** Given information follows **

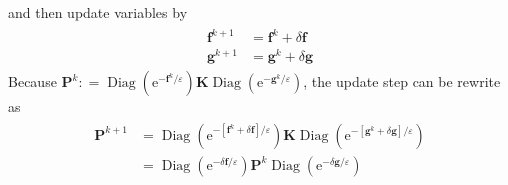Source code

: \documentclass{article}
\begin{document}
and then update variables by
\begin{align}
\begin{aligned}  \mathbf {f} ^ { k + 1 } & =  \mathbf {f} ^ { k } + \delta  \mathbf {f} \\  \mathbf {g} ^ { k + 1 } & =  \mathbf {g} ^ { k } + \delta  \mathbf {g} \end{aligned}
\end{align}
Because $ \mathbf {P} ^ { k } : = \operatorname { Diag } \left( \mathrm { e } ^ { -  \mathbf {f} ^ { k } / \varepsilon } \right) \mathbf { K} \operatorname { Diag } \left( \mathrm { e } ^ { -  \mathbf {g} ^ { k } / \varepsilon } \right)$, the update step can be rewrite as
\begin{align}
\begin{aligned}  \mathbf {P} ^ { k + 1 } & = \operatorname { Diag } \left( \mathrm { e } ^ { - \left[  \mathbf {f} ^ { k } + \delta  \mathbf {f} \right] / \varepsilon } \right)  \mathbf {K} \operatorname { Diag } \left( \mathrm { e } ^ { - \left[  \mathbf {g} ^ { k } + \delta  \mathbf {g} \right] / \varepsilon } \right) \\ & = \operatorname { Diag } \left( \mathrm { e } ^ { - \delta  \mathbf {f} / \varepsilon } \right)  \mathbf {P} ^ { k } \operatorname { Diag } \left( \mathrm { e } ^ { - \delta  \mathbf {g} / \varepsilon } \right) \end{aligned}
\end{align}
\end{document}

** End of Given information **

### [Required work]
Note how many lines in the material hold the word "update", and give that number by itself.

### [Answer section]
2